Bruce dipped into a miserable summer swoon and batted just .200 in July. Amid complaints he should be benched in favor Chris Heisey, Bruce went on a tear since late August and didn't let a two-week break with a sore right side stop him. The nail in the critics' coffin? Bruce sent the first pitch he saw in Tuesday's ninth inning over the center-field fence to clinch the division title.

Stubbs has had a roller-coaster first full big league season and saw his average careen down to .228 at the start of August. Speculation had him being demoted, but the club valued his speed and defense too much. Stubbs responded with a late-summer push that helped him become a 20-homer, 20-stolen-base player.

And then there is Masset, who gave up a grand slam in his first game and had an ERA over 11 after one month. There were cries from fans that he should lose his eighth-inning spot. But he never lost his job and regained his mojo on the mound. Masset went on a shutdown stretch for much the summer.

Doing nothing at the Deadline
Although Jocketty made an unsuccessful run at lefty starter Cliff Lee before the All-Star break, the Reds ultimately stood pat at the July 31 non-waiver Trade Deadline. It sent a signal to the clubhouse that there was confidence in the team.
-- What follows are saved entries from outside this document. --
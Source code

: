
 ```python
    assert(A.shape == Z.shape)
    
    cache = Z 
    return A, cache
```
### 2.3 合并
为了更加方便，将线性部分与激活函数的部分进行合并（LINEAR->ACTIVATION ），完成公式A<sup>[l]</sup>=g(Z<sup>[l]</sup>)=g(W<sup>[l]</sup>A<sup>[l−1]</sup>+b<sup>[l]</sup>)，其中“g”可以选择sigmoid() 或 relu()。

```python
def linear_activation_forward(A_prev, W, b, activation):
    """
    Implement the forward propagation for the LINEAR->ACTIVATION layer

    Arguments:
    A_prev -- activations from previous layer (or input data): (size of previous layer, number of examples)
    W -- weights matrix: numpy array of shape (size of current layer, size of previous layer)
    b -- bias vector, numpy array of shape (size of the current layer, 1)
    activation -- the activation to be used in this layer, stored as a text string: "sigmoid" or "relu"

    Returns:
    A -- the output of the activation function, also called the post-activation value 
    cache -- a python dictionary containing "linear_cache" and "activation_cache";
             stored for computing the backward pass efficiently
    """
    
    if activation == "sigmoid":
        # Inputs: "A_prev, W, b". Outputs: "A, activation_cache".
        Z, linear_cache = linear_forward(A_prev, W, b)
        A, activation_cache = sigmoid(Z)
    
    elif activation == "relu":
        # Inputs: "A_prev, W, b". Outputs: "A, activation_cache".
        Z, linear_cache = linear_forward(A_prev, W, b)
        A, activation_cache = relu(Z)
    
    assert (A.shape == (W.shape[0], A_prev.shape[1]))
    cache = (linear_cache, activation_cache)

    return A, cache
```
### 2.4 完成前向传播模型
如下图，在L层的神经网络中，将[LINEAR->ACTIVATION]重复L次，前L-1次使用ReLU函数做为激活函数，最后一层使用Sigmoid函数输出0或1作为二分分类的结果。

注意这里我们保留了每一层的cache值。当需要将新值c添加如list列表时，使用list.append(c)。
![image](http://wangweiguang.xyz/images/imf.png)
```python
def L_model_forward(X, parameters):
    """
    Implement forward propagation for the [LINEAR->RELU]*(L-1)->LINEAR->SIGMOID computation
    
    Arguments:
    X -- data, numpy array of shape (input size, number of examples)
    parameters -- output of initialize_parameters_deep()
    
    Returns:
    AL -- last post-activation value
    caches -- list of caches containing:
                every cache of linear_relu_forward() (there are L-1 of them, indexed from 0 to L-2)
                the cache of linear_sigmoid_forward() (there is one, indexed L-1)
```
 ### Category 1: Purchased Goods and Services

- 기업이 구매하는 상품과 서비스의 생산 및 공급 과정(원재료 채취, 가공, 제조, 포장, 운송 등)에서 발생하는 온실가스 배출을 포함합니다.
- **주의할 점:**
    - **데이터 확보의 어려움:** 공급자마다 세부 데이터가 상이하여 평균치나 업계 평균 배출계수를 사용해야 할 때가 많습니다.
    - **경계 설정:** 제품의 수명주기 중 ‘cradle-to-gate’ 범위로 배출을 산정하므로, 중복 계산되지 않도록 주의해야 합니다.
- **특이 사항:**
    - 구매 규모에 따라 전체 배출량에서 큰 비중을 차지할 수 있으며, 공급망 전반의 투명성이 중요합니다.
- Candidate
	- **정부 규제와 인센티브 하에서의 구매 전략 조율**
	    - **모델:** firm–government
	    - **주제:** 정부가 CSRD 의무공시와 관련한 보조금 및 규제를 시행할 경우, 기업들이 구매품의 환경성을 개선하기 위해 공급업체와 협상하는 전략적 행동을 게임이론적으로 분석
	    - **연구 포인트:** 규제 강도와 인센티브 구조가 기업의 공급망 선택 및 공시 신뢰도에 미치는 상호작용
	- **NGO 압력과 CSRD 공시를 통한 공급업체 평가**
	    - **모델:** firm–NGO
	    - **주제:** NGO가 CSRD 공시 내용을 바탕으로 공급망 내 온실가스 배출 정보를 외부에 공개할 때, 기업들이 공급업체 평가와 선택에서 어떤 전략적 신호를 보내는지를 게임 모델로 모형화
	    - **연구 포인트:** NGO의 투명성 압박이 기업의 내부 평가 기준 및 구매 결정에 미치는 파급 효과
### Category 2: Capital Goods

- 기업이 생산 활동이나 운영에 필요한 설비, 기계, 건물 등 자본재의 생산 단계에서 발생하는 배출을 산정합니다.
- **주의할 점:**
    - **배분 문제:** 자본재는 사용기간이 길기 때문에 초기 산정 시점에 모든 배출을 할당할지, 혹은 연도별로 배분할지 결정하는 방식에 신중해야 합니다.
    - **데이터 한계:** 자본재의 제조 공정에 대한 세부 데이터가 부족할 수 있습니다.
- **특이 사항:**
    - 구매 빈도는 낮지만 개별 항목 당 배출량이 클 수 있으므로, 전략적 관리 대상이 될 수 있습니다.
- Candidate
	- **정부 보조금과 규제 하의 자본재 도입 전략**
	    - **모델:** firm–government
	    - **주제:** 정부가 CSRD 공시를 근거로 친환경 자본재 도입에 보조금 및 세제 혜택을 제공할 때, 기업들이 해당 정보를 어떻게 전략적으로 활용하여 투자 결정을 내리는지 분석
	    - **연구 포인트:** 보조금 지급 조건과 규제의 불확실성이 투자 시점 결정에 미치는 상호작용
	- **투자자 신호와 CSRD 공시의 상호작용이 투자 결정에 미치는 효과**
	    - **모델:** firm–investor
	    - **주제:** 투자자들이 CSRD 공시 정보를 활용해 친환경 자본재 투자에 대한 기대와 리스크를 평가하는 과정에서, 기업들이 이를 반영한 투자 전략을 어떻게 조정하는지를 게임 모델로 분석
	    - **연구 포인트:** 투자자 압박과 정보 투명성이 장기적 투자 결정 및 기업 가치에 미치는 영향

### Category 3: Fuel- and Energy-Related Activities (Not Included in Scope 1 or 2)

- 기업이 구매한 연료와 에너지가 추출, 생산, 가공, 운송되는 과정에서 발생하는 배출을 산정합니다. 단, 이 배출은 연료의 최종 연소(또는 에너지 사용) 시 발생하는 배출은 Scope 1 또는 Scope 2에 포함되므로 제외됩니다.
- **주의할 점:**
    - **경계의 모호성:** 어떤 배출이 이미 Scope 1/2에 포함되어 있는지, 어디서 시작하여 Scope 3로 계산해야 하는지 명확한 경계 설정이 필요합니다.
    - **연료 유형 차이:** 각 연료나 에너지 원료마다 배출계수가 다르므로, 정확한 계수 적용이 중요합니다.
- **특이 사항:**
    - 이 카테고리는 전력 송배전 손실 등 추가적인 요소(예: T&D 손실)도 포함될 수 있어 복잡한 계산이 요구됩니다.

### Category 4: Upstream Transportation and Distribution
Coincidence or not, Cincinnati went 19-8 in August.

Leake given a chance
It was bold and unconventional when the Reds made right-hander Mike Leake the first pitcher to go straight from college to the Majors since 1995. Sure, he struggled in the second half and has been shut down with arm fatigue since late August. But his first half was a boon from the rotation's fifth spot, as he went a respectable 8-4 with a 3.78 ERA in 22 starts.

Setting up in the bullpen
Sure, Reds relievers had their rough moments. What bullpen hasn't? But the aforementioned turnaround of Masset, plus the stunning stretch of 33 straight scoreless appearances by 40-year-old lefty Arthur Rhodes shortened games after starters departed. Rookie Logan Ondrusek was vastly improved after his second callup.

And what better late-season, late-inning weapon could there have been for the Reds than a 105-mph-fastball-throwing Cuban defector? That would be 22-year-old lefty Aroldis Chapman, who was signed for $30.25 million in January. Although he didn't start with the club and was converted from starter to reliever while in Triple-A with this stretch run in mind, Chapman came up on Aug. 31 and somehow lived up to the incredible hype.

Everyone got involved
Baker wasn't afraid to keep his role players engaged and deftly picked spots where players could be successful from the bench. Heisey slugged seven homers, including four as a pinch-hitter.

Miguel Cairo ably stepped into both corner-infield spots when Scott Rolen or Joey Votto had injuries or needed breaks. Laynce Nix became a clutch left-handed pinch-hitter. And Paul Janish picked up the club for a month at shortstop when Cabrera was on the disabled list.